- Task:
Exactly as written and without the pictures, output the entries below.

(Data records)
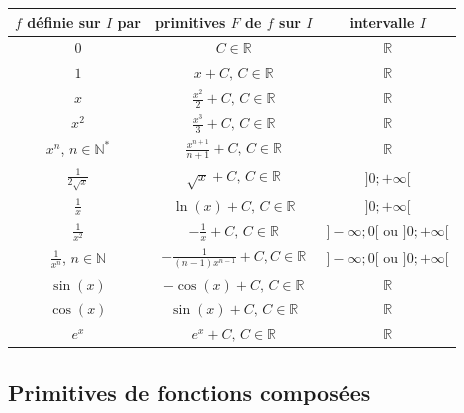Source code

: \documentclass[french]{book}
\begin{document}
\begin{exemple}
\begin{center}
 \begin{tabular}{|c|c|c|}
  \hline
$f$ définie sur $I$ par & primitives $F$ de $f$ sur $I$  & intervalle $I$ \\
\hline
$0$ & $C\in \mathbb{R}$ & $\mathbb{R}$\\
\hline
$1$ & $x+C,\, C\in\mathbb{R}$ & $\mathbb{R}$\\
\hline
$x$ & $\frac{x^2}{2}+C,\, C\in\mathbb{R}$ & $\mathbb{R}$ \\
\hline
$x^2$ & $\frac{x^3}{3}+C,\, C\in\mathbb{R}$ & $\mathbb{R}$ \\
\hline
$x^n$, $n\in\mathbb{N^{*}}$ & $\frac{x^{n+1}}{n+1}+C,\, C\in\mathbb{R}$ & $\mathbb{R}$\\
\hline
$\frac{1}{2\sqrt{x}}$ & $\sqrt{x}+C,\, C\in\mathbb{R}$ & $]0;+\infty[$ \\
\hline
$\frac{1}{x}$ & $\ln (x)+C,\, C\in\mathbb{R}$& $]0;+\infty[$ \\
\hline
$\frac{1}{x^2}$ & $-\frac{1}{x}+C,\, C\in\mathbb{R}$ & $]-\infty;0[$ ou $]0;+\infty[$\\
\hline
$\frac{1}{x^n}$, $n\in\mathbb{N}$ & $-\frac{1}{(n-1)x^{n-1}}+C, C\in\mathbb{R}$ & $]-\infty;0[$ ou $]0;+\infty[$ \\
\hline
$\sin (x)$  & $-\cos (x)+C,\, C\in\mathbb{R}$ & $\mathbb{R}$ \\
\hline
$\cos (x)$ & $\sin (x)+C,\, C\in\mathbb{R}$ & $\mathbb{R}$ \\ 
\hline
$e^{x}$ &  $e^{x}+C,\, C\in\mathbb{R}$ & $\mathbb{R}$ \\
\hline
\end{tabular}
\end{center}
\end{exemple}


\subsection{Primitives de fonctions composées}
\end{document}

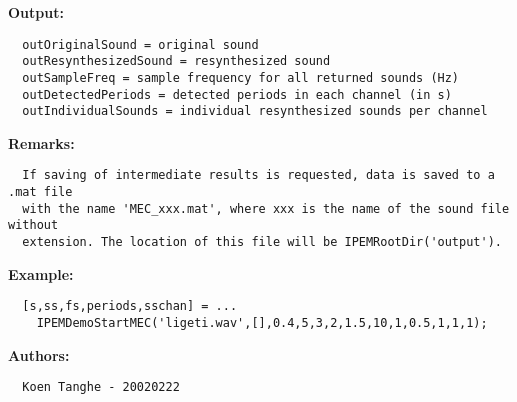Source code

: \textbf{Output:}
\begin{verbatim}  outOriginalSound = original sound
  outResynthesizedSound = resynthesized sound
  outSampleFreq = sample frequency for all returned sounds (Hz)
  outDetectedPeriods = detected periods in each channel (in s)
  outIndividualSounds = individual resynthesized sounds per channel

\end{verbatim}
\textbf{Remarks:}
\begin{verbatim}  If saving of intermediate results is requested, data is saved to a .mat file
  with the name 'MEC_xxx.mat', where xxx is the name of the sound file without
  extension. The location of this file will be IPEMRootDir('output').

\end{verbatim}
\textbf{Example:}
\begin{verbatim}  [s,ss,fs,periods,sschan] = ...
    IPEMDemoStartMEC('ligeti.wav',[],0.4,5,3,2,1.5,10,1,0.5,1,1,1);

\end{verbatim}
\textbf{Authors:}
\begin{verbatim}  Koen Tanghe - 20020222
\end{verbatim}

- Answer section:
Source code

: \documentclass[french]{book}
\begin{document}
\begin{exemple}
\begin{center}
 \begin{tabular}{|c|c|c|}
  \hline
$f$ définie sur $I$ par & primitives $F$ de $f$ sur $I$  & intervalle $I$ \\
\hline
$0$ & $C\in \mathbb{R}$ & $\mathbb{R}$\\
\hline
$1$ & $x+C,\, C\in\mathbb{R}$ & $\mathbb{R}$\\
\hline
$x$ & $\frac{x^2}{2}+C,\, C\in\mathbb{R}$ & $\mathbb{R}$ \\
\hline
$x^2$ & $\frac{x^3}{3}+C,\, C\in\mathbb{R}$ & $\mathbb{R}$ \\
\hline
$x^n$, $n\in\mathbb{N^{*}}$ & $\frac{x^{n+1}}{n+1}+C,\, C\in\mathbb{R}$ & $\mathbb{R}$\\
\hline
$\frac{1}{2\sqrt{x}}$ & $\sqrt{x}+C,\, C\in\mathbb{R}$ & $]0;+\infty[$ \\
\hline
$\frac{1}{x}$ & $\ln (x)+C,\, C\in\mathbb{R}$& $]0;+\infty[$ \\
\hline
$\frac{1}{x^2}$ & $-\frac{1}{x}+C,\, C\in\mathbb{R}$ & $]-\infty;0[$ ou $]0;+\infty[$\\
\hline
$\frac{1}{x^n}$, $n\in\mathbb{N}$ & $-\frac{1}{(n-1)x^{n-1}}+C, C\in\mathbb{R}$ & $]-\infty;0[$ ou $]0;+\infty[$ \\
\hline
$\sin (x)$  & $-\cos (x)+C,\, C\in\mathbb{R}$ & $\mathbb{R}$ \\
\hline
$\cos (x)$ & $\sin (x)+C,\, C\in\mathbb{R}$ & $\mathbb{R}$ \\ 
\hline
$e^{x}$ &  $e^{x}+C,\, C\in\mathbb{R}$ & $\mathbb{R}$ \\
\hline
\end{tabular}
\end{center}
\end{exemple}


\subsection{Primitives de fonctions composées}
\end{document}

Source code

: \textbf{Output:}
\begin{verbatim}  outOriginalSound = original sound
  outResynthesizedSound = resynthesized sound
  outSampleFreq = sample frequency for all returned sounds (Hz)
  outDetectedPeriods = detected periods in each channel (in s)
  outIndividualSounds = individual resynthesized sounds per channel

\end{verbatim}
\textbf{Remarks:}
\begin{verbatim}  If saving of intermediate results is requested, data is saved to a .mat file
  with the name 'MEC_xxx.mat', where xxx is the name of the sound file without
  extension. The location of this file will be IPEMRootDir('output').

\end{verbatim}
\textbf{Example:}
\begin{verbatim}  [s,ss,fs,periods,sschan] = ...
    IPEMDemoStartMEC('ligeti.wav',[],0.4,5,3,2,1.5,10,1,0.5,1,1,1);

\end{verbatim}
\textbf{Authors:}
\begin{verbatim}  Koen Tanghe - 20020222
\end{verbatim}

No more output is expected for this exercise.